REPUBLIKA.CO.ID,
JAKARTA--Persentase pinjaman luar negeri oleh korporasi swasta lebih besar dibandingkan pemerintah. Analis PT Pemeringkat Efek Indonesia (PEFINDO) Hendro Utomo mengatakan, prospek pinjaman luar negeri tetap menjadi alternatif walaupun ada Peraturan Bank Indonesia (PBI) soal prinsip kehati-hatian Utang Luar Negeri (ULN).
"Kalau angka statistik, ULN swasta lebih besar yaitu 80 persen dari pemerintah. Tren ke depannya juga akan mengarah ke valuta asing (valas)," ujar Hendro di Jakarta, Kamis (13/11).

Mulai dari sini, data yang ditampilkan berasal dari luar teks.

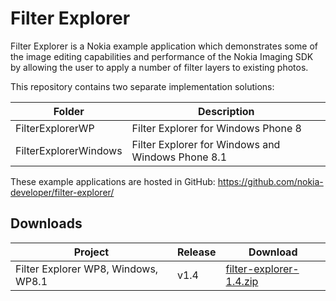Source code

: Filter Explorer
===============

Filter Explorer is a Nokia example application which demonstrates some of the image editing
capabilities and performance of the Nokia Imaging SDK by allowing the user to apply
a number of filter layers to existing photos.

This repository contains two separate implementation solutions:

| Folder | Description |
| ------ | ----------- |
| FilterExplorerWP | Filter Explorer for Windows Phone 8 |
| FilterExplorerWindows | Filter Explorer for Windows and Windows Phone 8.1 |

These example applications are hosted in GitHub:
https://github.com/nokia-developer/filter-explorer/


Downloads
---------

| Project | Release | Download |
| ------- | --------| -------- |
| Filter Explorer WP8, Windows, WP8.1 | v1.4 | [filter-explorer-1.4.zip](https://github.com/nokia-developer/filter-explorer/archive/v1.4.zip) |
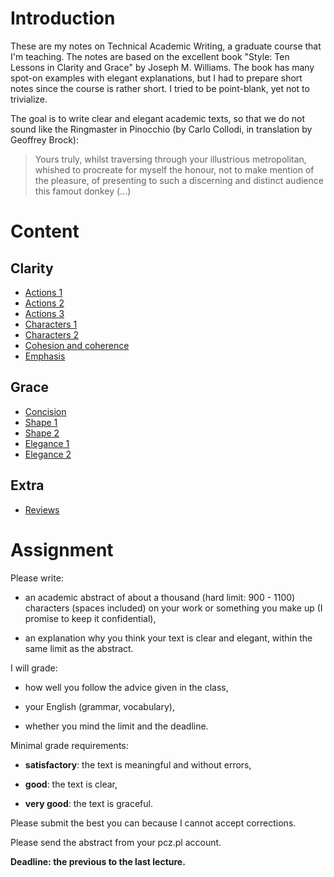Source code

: # Introduction

These are my notes on Technical Academic Writing, a graduate course
that I'm teaching.  The notes are based on the excellent book "Style:
Ten Lessons in Clarity and Grace" by Joseph M. Williams.  The book has
many spot-on examples with elegant explanations, but I had to prepare
short notes since the course is rather short.  I tried to be
point-blank, yet not to trivialize.

The goal is to write clear and elegant academic texts, so that we do
not sound like the Ringmaster in Pinocchio (by Carlo Collodi, in
translation by Geoffrey Brock):

> Yours truly, whilst traversing through your illustrious
> metropolitan, whished to procreate for myself the honour, not to
> make mention of the pleasure, of presenting to such a discerning and
> distinct audience this famout donkey (...)

# Content

## Clarity

* [Actions 1](actions1)
* [Actions 2](actions2)
* [Actions 3](actions3)
* [Characters 1](characters1)
* [Characters 2](characters2)
* [Cohesion and coherence](cohe)
* [Emphasis](emphasis)

## Grace

* [Concision](concision)
* [Shape 1](shape1)
* [Shape 2](shape2)
* [Elegance 1](elegance1)
* [Elegance 2](elegance2)

## Extra

* [Reviews](reviews)

# Assignment

Please write:

* an academic abstract of about a thousand (hard limit: 900 - 1100)
  characters (spaces included) on your work or something you make up
  (I promise to keep it confidential),

* an explanation why you think your text is clear and elegant, within
  the same limit as the abstract.

I will grade:

* how well you follow the advice given in the class,

* your English (grammar, vocabulary),

* whether you mind the limit and the deadline.

Minimal grade requirements:

* **satisfactory**: the text is meaningful and without errors,

* **good**: the text is clear,

* **very good**: the text is graceful.

Please submit the best you can because I cannot accept corrections.

Please send the abstract from your pcz.pl account.

**Deadline: the previous to the last lecture.**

Korporasi swasta, tambah dia, juga dinilai telah mengetahui risikonya tersendiri. "Dalam pengelolaannya, mereka berusaha memaksimalkan margin dan menurunkan biaya sebebas-bebasnya," ujarnya.
Ditambahkan dia, valas juga dinilai memiliki keunggulan di pasar domestik. "Soal beban bunga misalnya umumnya lebih rendah dan likuiditas juga," katanya.
Jika suku bunga di pasar domestik, sedang kecil, lanjut dia, maka untuk luar negeri akan sulit naik. "Maka kalau valas jadi alternatif dikarenakan swasta lebih bisa memitigasi risiko sebab punya sumber pendanaan dari valas," katanya.
Dia menambahkan, dengan memiliki berbagai sumber pembiayaan, tentunya itu juga akan lebih memudahkan atau memengaruhi fleksibilitas korporasi swasta.
"PBI juga dibuat tidak untuk mempersulit, lebih kepada pengawasan saja bahwa BI memang sangat berkepentingan memantau moneter temasuk ULN," tambahnya.